Roland de Putter, Olivier Doré

TL;DR

This paper investigates the design requirements for galaxy surveys to measure primordial non-Gaussianity at the level σ(f_NL) ∼ 1 by exploiting scale-dependent galaxy bias in the power spectrum. Using a Fisher-matrix framework with multiple tracers and a Halo Occupation Distribution based on the SHMR to map halos to observable galaxies, the authors quantify how survey depth, volume, redshift accuracy, and mass-proxy scatter affect the f_NL constraint. They find that a very large-volume, deep, imaging survey—ideally full-sky and leveraging multitracer information—can reach the desired precision, with photometric or low-resolution redshifts being sufficient when the halo-mass proxy scatter is small. The work also contrasts imaging versus spectroscopic surveys for this purpose and discusses real-world surveys (EUCLID, DESI, LSST, SPHEREx, J-PAS, SKA) as to their potential to achieve σ(f_NL) ∼ 1, while highlighting that controlling large-scale systematics and potentially incorporating the bispectrum could further improve constraints.

Abstract

The most promising method for measuring primordial non-Gaussianity in the post-Planck era is to detect large-scale, scale-dependent galaxy bias. Considering the information in the galaxy power spectrum, we here derive the properties of a galaxy clustering survey that would optimize constraints on primordial non-Gaussianity using this technique. Specifically, we ask the question what survey design is needed to reach a precision $σ(f_{\rm NL}^{\rm loc}) \approx 1$. To answer this question, we calculate the sensitivity to $f_{\rm NL}^{\rm loc}$ as a function of galaxy number density, redshift accuracy and sky coverage.

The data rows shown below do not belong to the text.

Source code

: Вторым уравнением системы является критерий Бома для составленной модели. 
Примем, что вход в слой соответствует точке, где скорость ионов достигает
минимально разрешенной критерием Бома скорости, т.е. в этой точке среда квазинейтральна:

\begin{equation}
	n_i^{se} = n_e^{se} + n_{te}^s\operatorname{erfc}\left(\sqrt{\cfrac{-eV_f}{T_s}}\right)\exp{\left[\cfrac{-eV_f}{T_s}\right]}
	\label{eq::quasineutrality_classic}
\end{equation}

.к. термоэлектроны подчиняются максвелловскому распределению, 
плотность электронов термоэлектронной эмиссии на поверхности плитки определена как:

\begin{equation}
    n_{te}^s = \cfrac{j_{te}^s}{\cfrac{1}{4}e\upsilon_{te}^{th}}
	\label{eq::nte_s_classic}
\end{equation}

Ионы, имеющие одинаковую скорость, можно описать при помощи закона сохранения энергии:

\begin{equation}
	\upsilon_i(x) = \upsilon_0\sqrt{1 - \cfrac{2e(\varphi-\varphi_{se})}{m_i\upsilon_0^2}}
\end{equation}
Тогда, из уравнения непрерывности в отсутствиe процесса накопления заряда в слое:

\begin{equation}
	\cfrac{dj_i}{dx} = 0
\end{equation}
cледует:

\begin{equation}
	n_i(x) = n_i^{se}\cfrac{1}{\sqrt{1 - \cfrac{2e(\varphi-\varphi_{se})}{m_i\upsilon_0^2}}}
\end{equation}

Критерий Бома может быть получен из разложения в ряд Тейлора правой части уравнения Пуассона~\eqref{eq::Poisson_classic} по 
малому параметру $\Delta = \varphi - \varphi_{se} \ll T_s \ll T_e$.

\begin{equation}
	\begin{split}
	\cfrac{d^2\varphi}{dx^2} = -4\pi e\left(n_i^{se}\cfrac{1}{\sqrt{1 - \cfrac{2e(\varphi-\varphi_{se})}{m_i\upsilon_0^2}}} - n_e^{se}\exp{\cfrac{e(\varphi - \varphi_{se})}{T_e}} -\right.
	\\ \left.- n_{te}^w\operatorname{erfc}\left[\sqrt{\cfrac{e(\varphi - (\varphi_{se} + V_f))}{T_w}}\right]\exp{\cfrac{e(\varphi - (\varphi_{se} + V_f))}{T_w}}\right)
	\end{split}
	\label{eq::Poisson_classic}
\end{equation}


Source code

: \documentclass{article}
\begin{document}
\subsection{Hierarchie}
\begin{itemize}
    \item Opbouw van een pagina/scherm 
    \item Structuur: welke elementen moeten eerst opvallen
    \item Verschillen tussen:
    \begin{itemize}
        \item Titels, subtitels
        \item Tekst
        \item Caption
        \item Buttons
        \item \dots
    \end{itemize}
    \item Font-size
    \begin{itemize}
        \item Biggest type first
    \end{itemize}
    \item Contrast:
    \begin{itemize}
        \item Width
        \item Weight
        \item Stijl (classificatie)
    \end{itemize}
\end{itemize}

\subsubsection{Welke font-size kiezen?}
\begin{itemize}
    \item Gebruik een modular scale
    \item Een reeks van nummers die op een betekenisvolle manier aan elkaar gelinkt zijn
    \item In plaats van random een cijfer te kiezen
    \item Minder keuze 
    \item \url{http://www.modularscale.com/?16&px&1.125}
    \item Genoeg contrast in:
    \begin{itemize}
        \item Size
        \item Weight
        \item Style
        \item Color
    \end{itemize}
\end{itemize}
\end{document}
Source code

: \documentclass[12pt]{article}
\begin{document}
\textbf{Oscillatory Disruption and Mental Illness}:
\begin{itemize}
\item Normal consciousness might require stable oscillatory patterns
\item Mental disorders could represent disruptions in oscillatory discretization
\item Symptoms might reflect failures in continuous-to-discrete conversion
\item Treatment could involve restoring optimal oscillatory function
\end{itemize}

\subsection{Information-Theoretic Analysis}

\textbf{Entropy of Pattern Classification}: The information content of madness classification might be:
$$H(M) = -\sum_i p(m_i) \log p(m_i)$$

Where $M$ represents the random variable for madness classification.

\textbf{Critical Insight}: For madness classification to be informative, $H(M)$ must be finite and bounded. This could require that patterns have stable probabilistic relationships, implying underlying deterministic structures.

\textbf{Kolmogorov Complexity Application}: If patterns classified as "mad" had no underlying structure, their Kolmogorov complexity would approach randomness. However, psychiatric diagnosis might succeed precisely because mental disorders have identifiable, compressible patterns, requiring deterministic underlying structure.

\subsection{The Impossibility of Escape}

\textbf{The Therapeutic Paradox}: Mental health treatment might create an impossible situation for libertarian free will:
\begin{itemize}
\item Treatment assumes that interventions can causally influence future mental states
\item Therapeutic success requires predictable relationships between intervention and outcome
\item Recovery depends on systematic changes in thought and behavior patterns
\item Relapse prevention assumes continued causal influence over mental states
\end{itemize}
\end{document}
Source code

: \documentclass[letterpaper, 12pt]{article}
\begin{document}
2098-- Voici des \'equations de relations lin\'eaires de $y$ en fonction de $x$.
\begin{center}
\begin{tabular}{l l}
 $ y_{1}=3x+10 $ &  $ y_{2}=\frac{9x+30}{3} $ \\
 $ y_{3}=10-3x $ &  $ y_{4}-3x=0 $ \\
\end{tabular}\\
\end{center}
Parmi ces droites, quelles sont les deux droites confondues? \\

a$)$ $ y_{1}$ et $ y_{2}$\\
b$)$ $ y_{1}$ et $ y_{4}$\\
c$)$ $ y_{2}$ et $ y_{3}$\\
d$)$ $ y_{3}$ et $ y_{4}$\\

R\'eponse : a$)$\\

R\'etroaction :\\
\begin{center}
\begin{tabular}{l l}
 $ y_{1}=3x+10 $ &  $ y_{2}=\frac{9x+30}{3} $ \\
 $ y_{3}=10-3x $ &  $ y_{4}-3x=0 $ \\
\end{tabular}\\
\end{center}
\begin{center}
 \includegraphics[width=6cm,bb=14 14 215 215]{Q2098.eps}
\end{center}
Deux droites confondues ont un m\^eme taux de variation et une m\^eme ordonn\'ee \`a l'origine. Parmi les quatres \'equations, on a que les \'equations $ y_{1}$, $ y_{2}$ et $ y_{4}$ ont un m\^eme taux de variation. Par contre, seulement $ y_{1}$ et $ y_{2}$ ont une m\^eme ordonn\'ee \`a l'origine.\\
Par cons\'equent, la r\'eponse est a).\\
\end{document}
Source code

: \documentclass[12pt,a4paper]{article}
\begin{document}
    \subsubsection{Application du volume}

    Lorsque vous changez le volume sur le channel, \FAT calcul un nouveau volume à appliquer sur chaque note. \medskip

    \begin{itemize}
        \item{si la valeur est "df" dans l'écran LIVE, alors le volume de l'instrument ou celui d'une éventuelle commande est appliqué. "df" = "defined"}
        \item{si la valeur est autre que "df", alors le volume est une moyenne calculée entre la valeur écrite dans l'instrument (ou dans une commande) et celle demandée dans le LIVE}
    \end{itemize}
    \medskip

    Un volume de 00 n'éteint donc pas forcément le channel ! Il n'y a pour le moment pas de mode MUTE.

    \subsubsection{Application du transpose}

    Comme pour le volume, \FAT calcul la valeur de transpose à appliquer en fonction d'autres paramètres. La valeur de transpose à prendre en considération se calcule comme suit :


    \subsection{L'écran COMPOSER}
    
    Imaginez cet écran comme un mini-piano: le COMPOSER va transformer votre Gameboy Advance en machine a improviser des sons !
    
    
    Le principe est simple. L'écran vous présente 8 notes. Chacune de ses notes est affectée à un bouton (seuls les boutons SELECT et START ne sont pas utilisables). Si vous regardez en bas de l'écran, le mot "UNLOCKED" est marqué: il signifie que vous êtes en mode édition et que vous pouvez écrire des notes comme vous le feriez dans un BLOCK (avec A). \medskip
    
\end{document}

We include the multitracer technique, which helps minimize cosmic variance noise, by considering the possibility of dividing the galaxy sample into stellar mass bins. We show that the ideal survey for $f_{\rm NL}^{\rm loc}$ looks very different than most galaxy redshift surveys scheduled for the near future. Since those are more or less optimized for measuring the BAO scale, they typically require spectroscopic redshifts. On the contrary, to optimize the $f_{\rm NL}^{\rm loc}$ measurement, a deep, wide, multi-band imaging survey is preferred. An uncertainty $σ(f_{\rm NL}^{\rm loc}) = 1$ can be reached with a full-sky survey that is complete to an $i$-band AB magnitude $i \approx 23$ and has a number density $\sim 8$ arcmin$^{-2}$. Requirements on the multi-band photometry are set by a modest photo-$z$ accuracy $σ(z)/(1+z) < 0.1$ and the ability to measure stellar mass with a precision $\sim 0.2$ dex or better (or another proxy for halo mass with equivalent scatter). While here we focus on the information in the power spectrum, even stronger constraints can potentially be obtained with the galaxy bispectrum.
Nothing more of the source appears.